Saved entries:

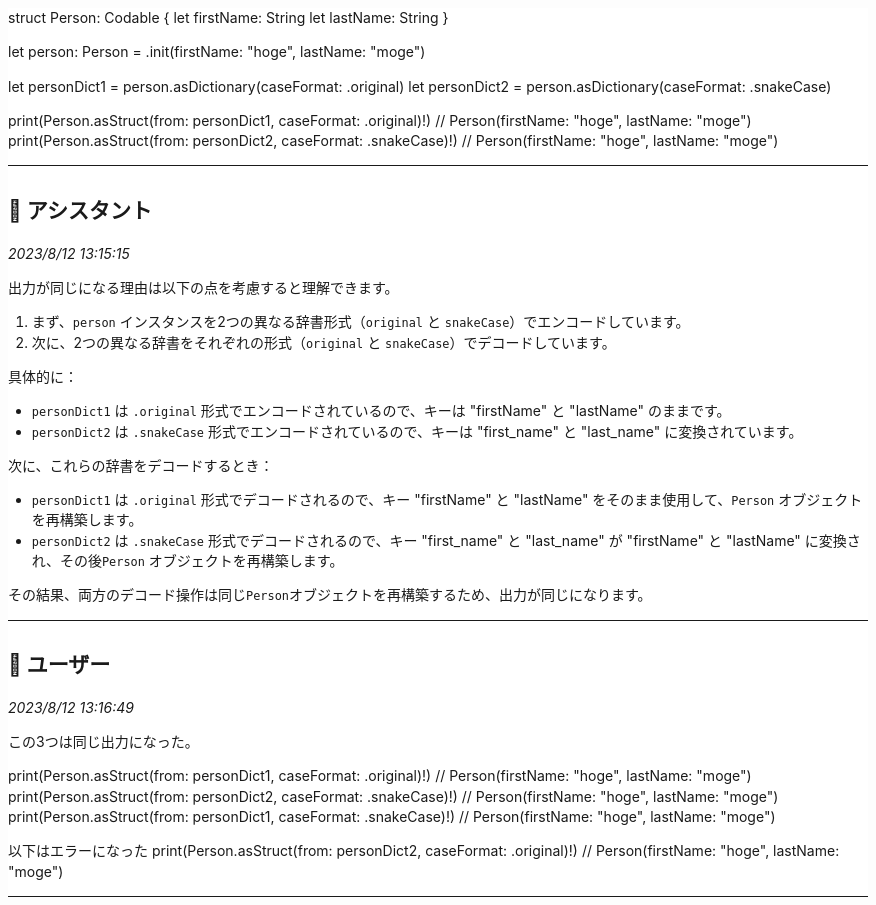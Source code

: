 struct Person: Codable {
    let firstName: String
    let lastName: String
}

let person: Person = .init(firstName: "hoge", lastName: "moge")

let personDict1 = person.asDictionary(caseFormat: .original)
let personDict2 = person.asDictionary(caseFormat: .snakeCase)

print(Person.asStruct(from: personDict1, caseFormat: .original)!) // Person(firstName: "hoge", lastName: "moge")
print(Person.asStruct(from: personDict2, caseFormat: .snakeCase)!) // Person(firstName: "hoge", lastName: "moge")

---

## 🤖 アシスタント
*2023/8/12 13:15:15*

出力が同じになる理由は以下の点を考慮すると理解できます。

1. まず、`person` インスタンスを2つの異なる辞書形式（`original` と `snakeCase`）でエンコードしています。
2. 次に、2つの異なる辞書をそれぞれの形式（`original` と `snakeCase`）でデコードしています。

具体的に：

- `personDict1` は `.original` 形式でエンコードされているので、キーは "firstName" と "lastName" のままです。
- `personDict2` は `.snakeCase` 形式でエンコードされているので、キーは "first\_name" と "last\_name" に変換されています。

次に、これらの辞書をデコードするとき：

- `personDict1` は `.original` 形式でデコードされるので、キー "firstName" と "lastName" をそのまま使用して、`Person` オブジェクトを再構築します。
- `personDict2` は `.snakeCase` 形式でデコードされるので、キー "first\_name" と "last\_name" が "firstName" と "lastName" に変換され、その後`Person` オブジェクトを再構築します。

その結果、両方のデコード操作は同じ`Person`オブジェクトを再構築するため、出力が同じになります。

---

## 👤 ユーザー
*2023/8/12 13:16:49*

この3つは同じ出力になった。

print(Person.asStruct(from: personDict1, caseFormat: .original)!) // Person(firstName: "hoge", lastName: "moge")
print(Person.asStruct(from: personDict2, caseFormat: .snakeCase)!) // Person(firstName: "hoge", lastName: "moge")
print(Person.asStruct(from: personDict1, caseFormat: .snakeCase)!) // Person(firstName: "hoge", lastName: "moge")

以下はエラーになった
print(Person.asStruct(from: personDict2, caseFormat: .original)!) // Person(firstName: "hoge", lastName: "moge")

---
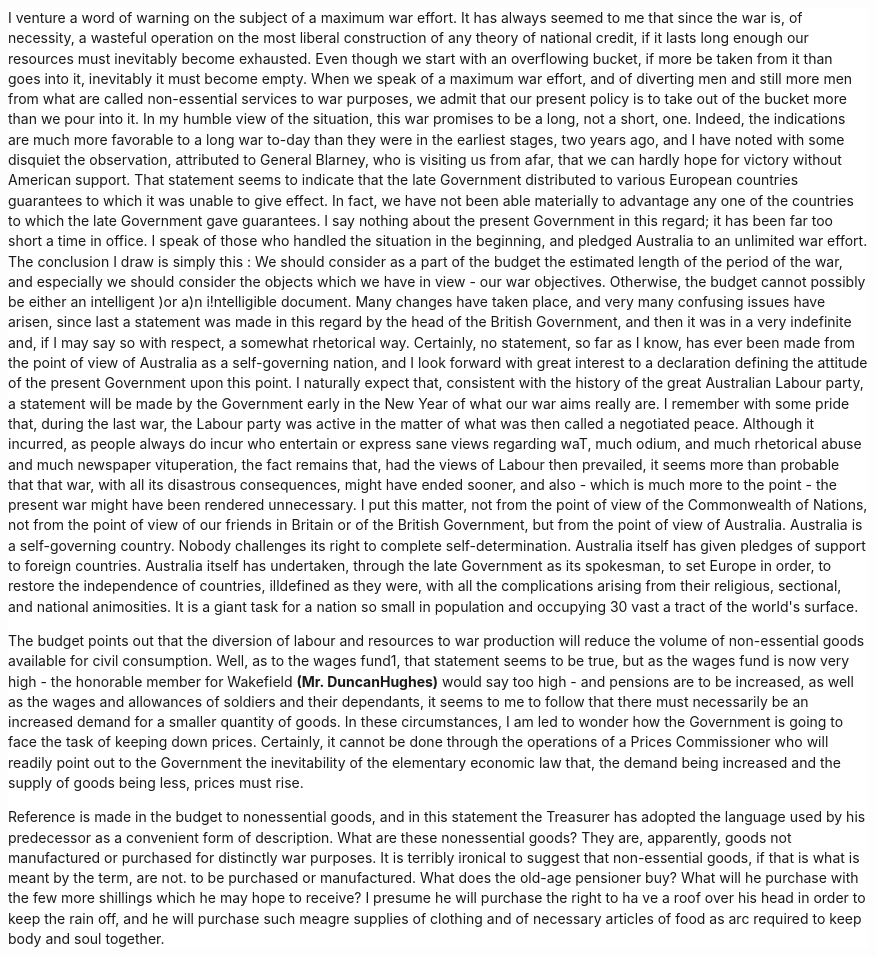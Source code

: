 I venture a word of warning on the subject of a maximum war effort. It has always seemed to me that since the war is, of necessity, a wasteful operation on the most liberal construction of any theory of national credit, if it lasts long enough our resources must inevitably become exhausted. Even though we start with an overflowing bucket, if more be taken from it than goes into it, inevitably it must become empty. When we speak of a maximum war effort, and of diverting men and still more men from what are called non-essential services to war purposes, we admit that our present policy is to take out of the bucket more than we pour into it. In my humble view of the situation, this war promises to be a long, not a short, one. Indeed, the indications are much more favorable to a long war to-day than they were in the earliest stages, two years ago, and I have noted with some disquiet the observation, attributed to General Blarney, who is visiting us from afar, that we can hardly hope for victory without American support. That statement seems to indicate that the late Government distributed to various European countries guarantees to which it was unable to give effect. In fact, we have not been able materially to advantage any one of the countries to which the late Government gave guarantees. I say nothing about the present Government in this regard; it has been far too short a time in office. I speak of those who handled the situation in the beginning, and pledged Australia to an unlimited war effort. The conclusion I draw is simply this : We should consider as a part of the budget the estimated length of the period of the war, and especially we should consider the objects which we have in view - our war objectives. Otherwise, the budget cannot possibly be either an intelligent )or a)n i!ntelligible document. Many changes have taken place, and very many confusing issues have arisen, since last a statement was made in this regard by the head of the British Government, and then it was in a very indefinite and, if I may say so with respect, a somewhat rhetorical way. Certainly, no statement, so far as I know, has ever been made from the point of view of Australia as a self-governing  nation, and I look forward with great interest to a declaration defining the attitude of the present Government upon this point. I naturally expect that, consistent with the history of the great Australian Labour party, a statement will be made by the Government early in the New Year of what our war aims really are. I remember with some pride that, during the last war, the Labour party was active in the matter of what was then called a negotiated peace. Although it incurred, as people always do incur who entertain or express sane views regarding  waT,  much odium, and much rhetorical abuse and much newspaper vituperation, the fact remains that, had the views of Labour then prevailed, it seems more than probable that that war, with all its disastrous consequences, might have ended sooner, and also - which is much more to the point - the present war might have been rendered unnecessary. I put this matter, not from the point of view of the Commonwealth of Nations, not from the point of view of our friends in Britain or of the British Government, but from the point of view of Australia. Australia is a self-governing country. Nobody challenges its right to complete self-determination. Australia itself has given pledges of support to foreign countries. Australia itself has undertaken, through the late Government as its spokesman, to set Europe in order, to restore the independence of countries, illdefined as they were, with all the complications arising from their religious, sectional, and national animosities. It is a giant task for a nation so small in population and occupying  30  vast a tract of the world's surface. 

The budget points out that the diversion of labour and resources to war production will reduce the volume of non-essential goods available for civil consumption. Well, as to the wages fund1, that statement seems to be true, but as the wages fund is now very high - the honorable member for Wakefield  **(Mr. DuncanHughes)**  would say too high - and pensions are to be increased, as well as the wages and allowances of soldiers and their dependants, it seems to me to follow that there must necessarily be an increased demand for a smaller quantity of goods. In these circumstances, I am led to wonder how the Government is going to face the task of keeping down prices. Certainly, it cannot be done through the operations of a Prices Commissioner who will readily point out to the Government the inevitability of the elementary economic law that, the demand being increased and the supply of goods being less, prices must rise. 

Reference is made in the budget to nonessential goods, and in this statement the Treasurer has adopted the language used by his predecessor as a convenient form of description. What are these nonessential goods? They are, apparently, goods not manufactured or purchased for distinctly war purposes. It is terribly ironical to suggest that non-essential goods, if that is what is meant by the term, are not. to be purchased or manufactured. What does the old-age pensioner buy? What will he purchase with the few more shillings which he may hope to receive? I presume he will purchase the right to ha ve a roof over his head in order to keep the rain off, and he will purchase such meagre supplies of clothing and of necessary articles of food as arc required to keep body and soul together.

### WHAT YOU HAVE TO DO
Make an exact copy of the data, leaving its pictures out.

### ANSWER TO THIS TASK
Source code

: struct Person: Codable {
    let firstName: String
    let lastName: String
}

let person: Person = .init(firstName: "hoge", lastName: "moge")

let personDict1 = person.asDictionary(caseFormat: .original)
let personDict2 = person.asDictionary(caseFormat: .snakeCase)

print(Person.asStruct(from: personDict1, caseFormat: .original)!) // Person(firstName: "hoge", lastName: "moge")
print(Person.asStruct(from: personDict2, caseFormat: .snakeCase)!) // Person(firstName: "hoge", lastName: "moge")

---

## 🤖 アシスタント
*2023/8/12 13:15:15*

出力が同じになる理由は以下の点を考慮すると理解できます。

1. まず、`person` インスタンスを2つの異なる辞書形式（`original` と `snakeCase`）でエンコードしています。
2. 次に、2つの異なる辞書をそれぞれの形式（`original` と `snakeCase`）でデコードしています。

具体的に：

- `personDict1` は `.original` 形式でエンコードされているので、キーは "firstName" と "lastName" のままです。
- `personDict2` は `.snakeCase` 形式でエンコードされているので、キーは "first\_name" と "last\_name" に変換されています。

次に、これらの辞書をデコードするとき：

- `personDict1` は `.original` 形式でデコードされるので、キー "firstName" と "lastName" をそのまま使用して、`Person` オブジェクトを再構築します。
- `personDict2` は `.snakeCase` 形式でデコードされるので、キー "first\_name" と "last\_name" が "firstName" と "lastName" に変換され、その後`Person` オブジェクトを再構築します。

その結果、両方のデコード操作は同じ`Person`オブジェクトを再構築するため、出力が同じになります。

---

## 👤 ユーザー
*2023/8/12 13:16:49*

この3つは同じ出力になった。

print(Person.asStruct(from: personDict1, caseFormat: .original)!) // Person(firstName: "hoge", lastName: "moge")
print(Person.asStruct(from: personDict2, caseFormat: .snakeCase)!) // Person(firstName: "hoge", lastName: "moge")
print(Person.asStruct(from: personDict1, caseFormat: .snakeCase)!) // Person(firstName: "hoge", lastName: "moge")

以下はエラーになった
print(Person.asStruct(from: personDict2, caseFormat: .original)!) // Person(firstName: "hoge", lastName: "moge")

---
Source code

: I venture a word of warning on the subject of a maximum war effort. It has always seemed to me that since the war is, of necessity, a wasteful operation on the most liberal construction of any theory of national credit, if it lasts long enough our resources must inevitably become exhausted. Even though we start with an overflowing bucket, if more be taken from it than goes into it, inevitably it must become empty. When we speak of a maximum war effort, and of diverting men and still more men from what are called non-essential services to war purposes, we admit that our present policy is to take out of the bucket more than we pour into it. In my humble view of the situation, this war promises to be a long, not a short, one. Indeed, the indications are much more favorable to a long war to-day than they were in the earliest stages, two years ago, and I have noted with some disquiet the observation, attributed to General Blarney, who is visiting us from afar, that we can hardly hope for victory without American support. That statement seems to indicate that the late Government distributed to various European countries guarantees to which it was unable to give effect. In fact, we have not been able materially to advantage any one of the countries to which the late Government gave guarantees. I say nothing about the present Government in this regard; it has been far too short a time in office. I speak of those who handled the situation in the beginning, and pledged Australia to an unlimited war effort. The conclusion I draw is simply this : We should consider as a part of the budget the estimated length of the period of the war, and especially we should consider the objects which we have in view - our war objectives. Otherwise, the budget cannot possibly be either an intelligent )or a)n i!ntelligible document. Many changes have taken place, and very many confusing issues have arisen, since last a statement was made in this regard by the head of the British Government, and then it was in a very indefinite and, if I may say so with respect, a somewhat rhetorical way. Certainly, no statement, so far as I know, has ever been made from the point of view of Australia as a self-governing  nation, and I look forward with great interest to a declaration defining the attitude of the present Government upon this point. I naturally expect that, consistent with the history of the great Australian Labour party, a statement will be made by the Government early in the New Year of what our war aims really are. I remember with some pride that, during the last war, the Labour party was active in the matter of what was then called a negotiated peace. Although it incurred, as people always do incur who entertain or express sane views regarding  waT,  much odium, and much rhetorical abuse and much newspaper vituperation, the fact remains that, had the views of Labour then prevailed, it seems more than probable that that war, with all its disastrous consequences, might have ended sooner, and also - which is much more to the point - the present war might have been rendered unnecessary. I put this matter, not from the point of view of the Commonwealth of Nations, not from the point of view of our friends in Britain or of the British Government, but from the point of view of Australia. Australia is a self-governing country. Nobody challenges its right to complete self-determination. Australia itself has given pledges of support to foreign countries. Australia itself has undertaken, through the late Government as its spokesman, to set Europe in order, to restore the independence of countries, illdefined as they were, with all the complications arising from their religious, sectional, and national animosities. It is a giant task for a nation so small in population and occupying  30  vast a tract of the world's surface. 

The budget points out that the diversion of labour and resources to war production will reduce the volume of non-essential goods available for civil consumption. Well, as to the wages fund1, that statement seems to be true, but as the wages fund is now very high - the honorable member for Wakefield  **(Mr. DuncanHughes)**  would say too high - and pensions are to be increased, as well as the wages and allowances of soldiers and their dependants, it seems to me to follow that there must necessarily be an increased demand for a smaller quantity of goods. In these circumstances, I am led to wonder how the Government is going to face the task of keeping down prices. Certainly, it cannot be done through the operations of a Prices Commissioner who will readily point out to the Government the inevitability of the elementary economic law that, the demand being increased and the supply of goods being less, prices must rise. 

Reference is made in the budget to nonessential goods, and in this statement the Treasurer has adopted the language used by his predecessor as a convenient form of description. What are these nonessential goods? They are, apparently, goods not manufactured or purchased for distinctly war purposes. It is terribly ironical to suggest that non-essential goods, if that is what is meant by the term, are not. to be purchased or manufactured. What does the old-age pensioner buy? What will he purchase with the few more shillings which he may hope to receive? I presume he will purchase the right to ha ve a roof over his head in order to keep the rain off, and he will purchase such meagre supplies of clothing and of necessary articles of food as arc required to keep body and soul together.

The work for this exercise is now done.